*** Begin section ***

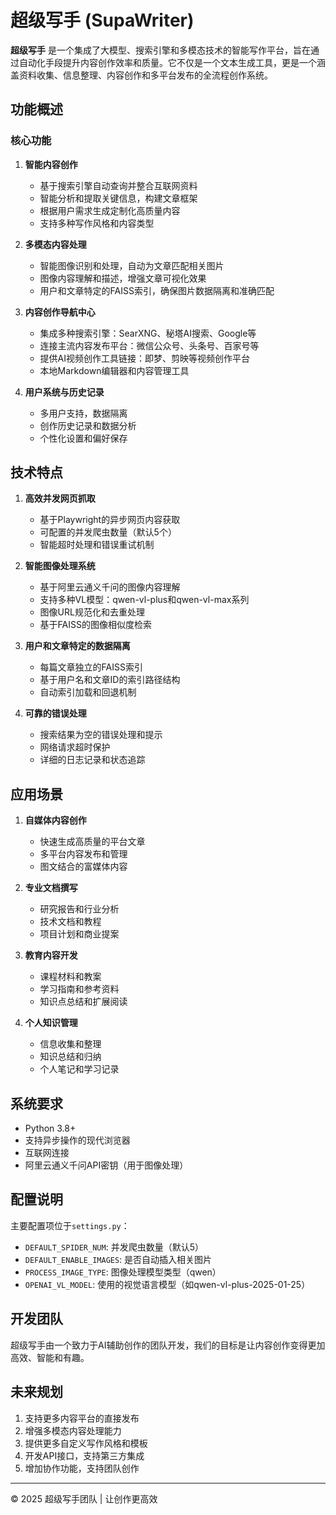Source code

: # 超级写手 (SupaWriter)

**超级写手** 是一个集成了大模型、搜索引擎和多模态技术的智能写作平台，旨在通过自动化手段提升内容创作效率和质量。它不仅是一个文本生成工具，更是一个涵盖资料收集、信息整理、内容创作和多平台发布的全流程创作系统。

## 功能概述

### 核心功能

1. **智能内容创作**
   - 基于搜索引擎自动查询并整合互联网资料
   - 智能分析和提取关键信息，构建文章框架
   - 根据用户需求生成定制化高质量内容
   - 支持多种写作风格和内容类型

2. **多模态内容处理**
   - 智能图像识别和处理，自动为文章匹配相关图片
   - 图像内容理解和描述，增强文章可视化效果
   - 用户和文章特定的FAISS索引，确保图片数据隔离和准确匹配

3. **内容创作导航中心**
   - 集成多种搜索引擎：SearXNG、秘塔AI搜索、Google等
   - 连接主流内容发布平台：微信公众号、头条号、百家号等
   - 提供AI视频创作工具链接：即梦、剪映等视频创作平台
   - 本地Markdown编辑器和内容管理工具

4. **用户系统与历史记录**
   - 多用户支持，数据隔离
   - 创作历史记录和数据分析
   - 个性化设置和偏好保存

## 技术特点

1. **高效并发网页抓取**
   - 基于Playwright的异步网页内容获取
   - 可配置的并发爬虫数量（默认5个）
   - 智能超时处理和错误重试机制

2. **智能图像处理系统**
   - 基于阿里云通义千问的图像内容理解
   - 支持多种VL模型：qwen-vl-plus和qwen-vl-max系列
   - 图像URL规范化和去重处理
   - 基于FAISS的图像相似度检索

3. **用户和文章特定的数据隔离**
   - 每篇文章独立的FAISS索引
   - 基于用户名和文章ID的索引路径结构
   - 自动索引加载和回退机制

4. **可靠的错误处理**
   - 搜索结果为空的错误处理和提示
   - 网络请求超时保护
   - 详细的日志记录和状态追踪

## 应用场景

1. **自媒体内容创作**
   - 快速生成高质量的平台文章
   - 多平台内容发布和管理
   - 图文结合的富媒体内容

2. **专业文档撰写**
   - 研究报告和行业分析
   - 技术文档和教程
   - 项目计划和商业提案

3. **教育内容开发**
   - 课程材料和教案
   - 学习指南和参考资料
   - 知识点总结和扩展阅读

4. **个人知识管理**
   - 信息收集和整理
   - 知识总结和归纳
   - 个人笔记和学习记录

## 系统要求

- Python 3.8+
- 支持异步操作的现代浏览器
- 互联网连接
- 阿里云通义千问API密钥（用于图像处理）

## 配置说明

主要配置项位于`settings.py`：

- `DEFAULT_SPIDER_NUM`: 并发爬虫数量（默认5）
- `DEFAULT_ENABLE_IMAGES`: 是否自动插入相关图片
- `PROCESS_IMAGE_TYPE`: 图像处理模型类型（qwen）
- `OPENAI_VL_MODEL`: 使用的视觉语言模型（如qwen-vl-plus-2025-01-25）

## 开发团队

超级写手由一个致力于AI辅助创作的团队开发，我们的目标是让内容创作变得更加高效、智能和有趣。

## 未来规划

1. 支持更多内容平台的直接发布
2. 增强多模态内容处理能力
3. 提供更多自定义写作风格和模板
4. 开发API接口，支持第三方集成
5. 增加协作功能，支持团队创作

---

© 2025 超级写手团队 | 让创作更高效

*** End section ***

> [Description of the task] Restate the material above word for word; pictures do not belong in the copy.

> [Solved exercise]
Source code

: # 超级写手 (SupaWriter)

**超级写手** 是一个集成了大模型、搜索引擎和多模态技术的智能写作平台，旨在通过自动化手段提升内容创作效率和质量。它不仅是一个文本生成工具，更是一个涵盖资料收集、信息整理、内容创作和多平台发布的全流程创作系统。

## 功能概述

### 核心功能

1. **智能内容创作**
   - 基于搜索引擎自动查询并整合互联网资料
   - 智能分析和提取关键信息，构建文章框架
   - 根据用户需求生成定制化高质量内容
   - 支持多种写作风格和内容类型

2. **多模态内容处理**
   - 智能图像识别和处理，自动为文章匹配相关图片
   - 图像内容理解和描述，增强文章可视化效果
   - 用户和文章特定的FAISS索引，确保图片数据隔离和准确匹配

3. **内容创作导航中心**
   - 集成多种搜索引擎：SearXNG、秘塔AI搜索、Google等
   - 连接主流内容发布平台：微信公众号、头条号、百家号等
   - 提供AI视频创作工具链接：即梦、剪映等视频创作平台
   - 本地Markdown编辑器和内容管理工具

4. **用户系统与历史记录**
   - 多用户支持，数据隔离
   - 创作历史记录和数据分析
   - 个性化设置和偏好保存

## 技术特点

1. **高效并发网页抓取**
   - 基于Playwright的异步网页内容获取
   - 可配置的并发爬虫数量（默认5个）
   - 智能超时处理和错误重试机制

2. **智能图像处理系统**
   - 基于阿里云通义千问的图像内容理解
   - 支持多种VL模型：qwen-vl-plus和qwen-vl-max系列
   - 图像URL规范化和去重处理
   - 基于FAISS的图像相似度检索

3. **用户和文章特定的数据隔离**
   - 每篇文章独立的FAISS索引
   - 基于用户名和文章ID的索引路径结构
   - 自动索引加载和回退机制

4. **可靠的错误处理**
   - 搜索结果为空的错误处理和提示
   - 网络请求超时保护
   - 详细的日志记录和状态追踪

## 应用场景

1. **自媒体内容创作**
   - 快速生成高质量的平台文章
   - 多平台内容发布和管理
   - 图文结合的富媒体内容

2. **专业文档撰写**
   - 研究报告和行业分析
   - 技术文档和教程
   - 项目计划和商业提案

3. **教育内容开发**
   - 课程材料和教案
   - 学习指南和参考资料
   - 知识点总结和扩展阅读

4. **个人知识管理**
   - 信息收集和整理
   - 知识总结和归纳
   - 个人笔记和学习记录

## 系统要求

- Python 3.8+
- 支持异步操作的现代浏览器
- 互联网连接
- 阿里云通义千问API密钥（用于图像处理）

## 配置说明

主要配置项位于`settings.py`：

- `DEFAULT_SPIDER_NUM`: 并发爬虫数量（默认5）
- `DEFAULT_ENABLE_IMAGES`: 是否自动插入相关图片
- `PROCESS_IMAGE_TYPE`: 图像处理模型类型（qwen）
- `OPENAI_VL_MODEL`: 使用的视觉语言模型（如qwen-vl-plus-2025-01-25）

## 开发团队

超级写手由一个致力于AI辅助创作的团队开发，我们的目标是让内容创作变得更加高效、智能和有趣。

## 未来规划

1. 支持更多内容平台的直接发布
2. 增强多模态内容处理能力
3. 提供更多自定义写作风格和模板
4. 开发API接口，支持第三方集成
5. 增加协作功能，支持团队创作

---

© 2025 超级写手团队 | 让创作更高效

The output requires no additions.